◆ WHAT IS NEEDED
Among the records, which lines hold the word "ipsetName"? Pick them out.

Plain-text document sources:

◆ ◆ ◆ ◆ ◆

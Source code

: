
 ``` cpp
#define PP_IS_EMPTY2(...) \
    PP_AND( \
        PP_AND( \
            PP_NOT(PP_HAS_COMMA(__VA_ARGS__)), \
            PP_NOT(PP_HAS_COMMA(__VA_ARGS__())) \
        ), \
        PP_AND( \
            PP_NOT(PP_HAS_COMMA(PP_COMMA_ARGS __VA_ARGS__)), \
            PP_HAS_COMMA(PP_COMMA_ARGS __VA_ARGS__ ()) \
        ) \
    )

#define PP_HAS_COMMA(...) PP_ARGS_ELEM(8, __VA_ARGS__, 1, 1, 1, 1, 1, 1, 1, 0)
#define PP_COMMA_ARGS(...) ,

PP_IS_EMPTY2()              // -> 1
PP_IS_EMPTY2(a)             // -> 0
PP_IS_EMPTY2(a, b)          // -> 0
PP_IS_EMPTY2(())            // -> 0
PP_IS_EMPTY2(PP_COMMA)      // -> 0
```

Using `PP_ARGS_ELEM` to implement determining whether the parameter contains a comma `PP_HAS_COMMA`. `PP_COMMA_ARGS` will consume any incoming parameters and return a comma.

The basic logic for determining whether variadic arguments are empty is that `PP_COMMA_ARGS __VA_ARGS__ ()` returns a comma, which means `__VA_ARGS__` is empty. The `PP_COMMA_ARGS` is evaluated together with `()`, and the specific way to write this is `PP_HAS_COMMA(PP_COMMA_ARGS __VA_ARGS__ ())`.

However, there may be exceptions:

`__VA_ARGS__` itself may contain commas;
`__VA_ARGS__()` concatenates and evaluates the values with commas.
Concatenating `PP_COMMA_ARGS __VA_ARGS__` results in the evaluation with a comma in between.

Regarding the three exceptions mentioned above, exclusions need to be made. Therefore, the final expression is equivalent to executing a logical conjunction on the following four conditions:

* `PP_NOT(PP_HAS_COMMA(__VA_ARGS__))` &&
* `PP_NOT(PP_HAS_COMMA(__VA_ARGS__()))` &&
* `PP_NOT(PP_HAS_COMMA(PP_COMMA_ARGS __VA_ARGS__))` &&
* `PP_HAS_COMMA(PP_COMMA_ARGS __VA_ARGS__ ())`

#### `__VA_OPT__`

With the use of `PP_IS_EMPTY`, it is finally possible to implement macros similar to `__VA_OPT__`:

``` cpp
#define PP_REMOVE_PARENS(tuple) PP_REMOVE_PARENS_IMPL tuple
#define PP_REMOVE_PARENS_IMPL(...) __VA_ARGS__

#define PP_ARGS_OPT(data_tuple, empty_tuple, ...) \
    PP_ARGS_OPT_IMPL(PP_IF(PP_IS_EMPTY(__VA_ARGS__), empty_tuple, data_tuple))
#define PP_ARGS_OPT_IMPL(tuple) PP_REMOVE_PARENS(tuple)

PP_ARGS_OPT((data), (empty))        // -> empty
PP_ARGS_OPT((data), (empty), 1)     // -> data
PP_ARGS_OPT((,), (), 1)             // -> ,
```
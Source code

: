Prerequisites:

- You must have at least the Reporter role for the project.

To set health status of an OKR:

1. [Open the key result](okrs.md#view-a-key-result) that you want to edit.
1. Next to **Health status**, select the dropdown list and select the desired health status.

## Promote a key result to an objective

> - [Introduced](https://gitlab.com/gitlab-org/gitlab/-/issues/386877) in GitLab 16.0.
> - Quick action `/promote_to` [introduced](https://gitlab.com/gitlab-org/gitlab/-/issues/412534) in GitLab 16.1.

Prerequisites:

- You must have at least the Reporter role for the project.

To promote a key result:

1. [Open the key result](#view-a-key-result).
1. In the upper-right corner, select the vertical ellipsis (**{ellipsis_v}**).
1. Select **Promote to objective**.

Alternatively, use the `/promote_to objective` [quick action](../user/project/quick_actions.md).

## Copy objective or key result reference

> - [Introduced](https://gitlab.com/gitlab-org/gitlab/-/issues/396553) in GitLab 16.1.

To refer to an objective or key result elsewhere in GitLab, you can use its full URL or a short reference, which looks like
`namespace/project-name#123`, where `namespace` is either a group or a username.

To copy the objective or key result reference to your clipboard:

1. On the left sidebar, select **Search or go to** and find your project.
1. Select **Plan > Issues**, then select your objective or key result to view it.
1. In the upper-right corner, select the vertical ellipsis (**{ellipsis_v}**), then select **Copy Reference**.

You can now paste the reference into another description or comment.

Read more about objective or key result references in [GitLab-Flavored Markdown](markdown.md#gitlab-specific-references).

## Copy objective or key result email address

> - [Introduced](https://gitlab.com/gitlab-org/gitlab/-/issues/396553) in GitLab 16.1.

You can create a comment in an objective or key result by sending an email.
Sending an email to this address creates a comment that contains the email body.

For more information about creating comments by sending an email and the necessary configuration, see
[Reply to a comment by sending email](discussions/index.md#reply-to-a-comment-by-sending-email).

◆ ◆ ◆ ◆ ◆

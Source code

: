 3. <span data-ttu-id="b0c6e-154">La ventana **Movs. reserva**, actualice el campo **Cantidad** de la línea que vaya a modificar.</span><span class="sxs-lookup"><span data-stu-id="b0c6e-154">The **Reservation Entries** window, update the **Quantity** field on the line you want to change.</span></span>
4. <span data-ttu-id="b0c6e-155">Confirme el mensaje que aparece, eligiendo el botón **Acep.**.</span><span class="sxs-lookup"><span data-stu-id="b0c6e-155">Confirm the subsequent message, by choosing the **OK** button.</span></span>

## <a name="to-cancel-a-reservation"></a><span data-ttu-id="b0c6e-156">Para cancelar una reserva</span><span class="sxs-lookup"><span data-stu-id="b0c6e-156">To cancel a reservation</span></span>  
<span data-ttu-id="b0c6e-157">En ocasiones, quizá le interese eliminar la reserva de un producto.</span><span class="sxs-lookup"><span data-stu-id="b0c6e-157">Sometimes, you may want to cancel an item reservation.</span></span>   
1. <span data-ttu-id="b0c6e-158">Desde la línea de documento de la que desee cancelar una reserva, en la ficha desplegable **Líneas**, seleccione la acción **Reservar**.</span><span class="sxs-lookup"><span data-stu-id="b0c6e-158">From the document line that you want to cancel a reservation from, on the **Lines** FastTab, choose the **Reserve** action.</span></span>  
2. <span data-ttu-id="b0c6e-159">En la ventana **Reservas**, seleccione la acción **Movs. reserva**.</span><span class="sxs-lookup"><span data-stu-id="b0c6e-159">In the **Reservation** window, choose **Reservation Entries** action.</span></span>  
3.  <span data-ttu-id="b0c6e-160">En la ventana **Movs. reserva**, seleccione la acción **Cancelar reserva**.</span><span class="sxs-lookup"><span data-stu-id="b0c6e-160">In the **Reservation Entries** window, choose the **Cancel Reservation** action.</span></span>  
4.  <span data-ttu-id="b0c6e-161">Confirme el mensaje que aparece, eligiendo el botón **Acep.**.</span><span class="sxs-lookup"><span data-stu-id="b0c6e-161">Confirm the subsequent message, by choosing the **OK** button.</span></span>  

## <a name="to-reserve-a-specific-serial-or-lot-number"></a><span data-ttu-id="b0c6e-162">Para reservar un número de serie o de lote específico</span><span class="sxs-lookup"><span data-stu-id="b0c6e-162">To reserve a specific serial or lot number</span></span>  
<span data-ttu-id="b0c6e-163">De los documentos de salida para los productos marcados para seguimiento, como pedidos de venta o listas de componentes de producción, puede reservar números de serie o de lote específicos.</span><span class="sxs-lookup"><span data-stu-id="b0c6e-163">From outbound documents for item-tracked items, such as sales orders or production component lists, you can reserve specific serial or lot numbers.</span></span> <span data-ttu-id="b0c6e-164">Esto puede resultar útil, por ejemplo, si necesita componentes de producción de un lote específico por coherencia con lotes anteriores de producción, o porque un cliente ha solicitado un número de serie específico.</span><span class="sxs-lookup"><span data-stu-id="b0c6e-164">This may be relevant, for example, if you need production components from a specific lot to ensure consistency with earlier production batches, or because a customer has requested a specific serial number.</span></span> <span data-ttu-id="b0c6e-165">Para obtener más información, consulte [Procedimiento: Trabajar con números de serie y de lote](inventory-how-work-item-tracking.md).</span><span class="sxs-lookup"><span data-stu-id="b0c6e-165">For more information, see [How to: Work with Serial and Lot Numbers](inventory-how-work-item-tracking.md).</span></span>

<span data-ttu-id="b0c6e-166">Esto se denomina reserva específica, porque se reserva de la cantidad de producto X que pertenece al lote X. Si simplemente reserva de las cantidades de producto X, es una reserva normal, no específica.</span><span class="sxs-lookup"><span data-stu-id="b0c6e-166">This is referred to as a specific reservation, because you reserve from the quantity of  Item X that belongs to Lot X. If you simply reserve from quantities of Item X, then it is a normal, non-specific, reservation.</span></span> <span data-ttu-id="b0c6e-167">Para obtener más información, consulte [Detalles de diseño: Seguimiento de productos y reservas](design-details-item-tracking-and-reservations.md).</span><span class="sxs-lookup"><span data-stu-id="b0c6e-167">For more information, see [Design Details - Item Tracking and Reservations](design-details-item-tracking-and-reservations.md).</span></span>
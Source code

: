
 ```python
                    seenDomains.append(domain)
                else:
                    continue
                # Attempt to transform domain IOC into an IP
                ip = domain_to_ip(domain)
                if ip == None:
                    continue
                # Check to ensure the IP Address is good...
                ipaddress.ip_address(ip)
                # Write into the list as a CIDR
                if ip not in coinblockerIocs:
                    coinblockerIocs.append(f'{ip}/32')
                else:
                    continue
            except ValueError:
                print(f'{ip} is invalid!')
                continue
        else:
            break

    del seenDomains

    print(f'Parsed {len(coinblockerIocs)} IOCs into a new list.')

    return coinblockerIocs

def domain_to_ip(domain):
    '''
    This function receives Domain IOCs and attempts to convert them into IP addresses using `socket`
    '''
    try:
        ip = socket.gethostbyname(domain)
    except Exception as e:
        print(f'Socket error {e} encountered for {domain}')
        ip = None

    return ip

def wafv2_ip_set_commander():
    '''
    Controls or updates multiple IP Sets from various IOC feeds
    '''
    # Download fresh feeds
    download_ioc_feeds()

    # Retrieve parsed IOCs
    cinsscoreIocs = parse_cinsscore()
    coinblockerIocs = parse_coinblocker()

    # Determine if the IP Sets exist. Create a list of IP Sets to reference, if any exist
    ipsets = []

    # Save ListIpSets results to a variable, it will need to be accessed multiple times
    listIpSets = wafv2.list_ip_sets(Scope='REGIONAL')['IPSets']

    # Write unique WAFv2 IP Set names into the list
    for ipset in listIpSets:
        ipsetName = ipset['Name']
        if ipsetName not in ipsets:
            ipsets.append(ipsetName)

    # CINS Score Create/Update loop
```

◆ ◆ ◆ ◆ ◆

◆ SOLVED EXERCISE
        ipsetName = ipset['Name']
        if ipsetName not in ipsets:
            ipsets.append(ipsetName)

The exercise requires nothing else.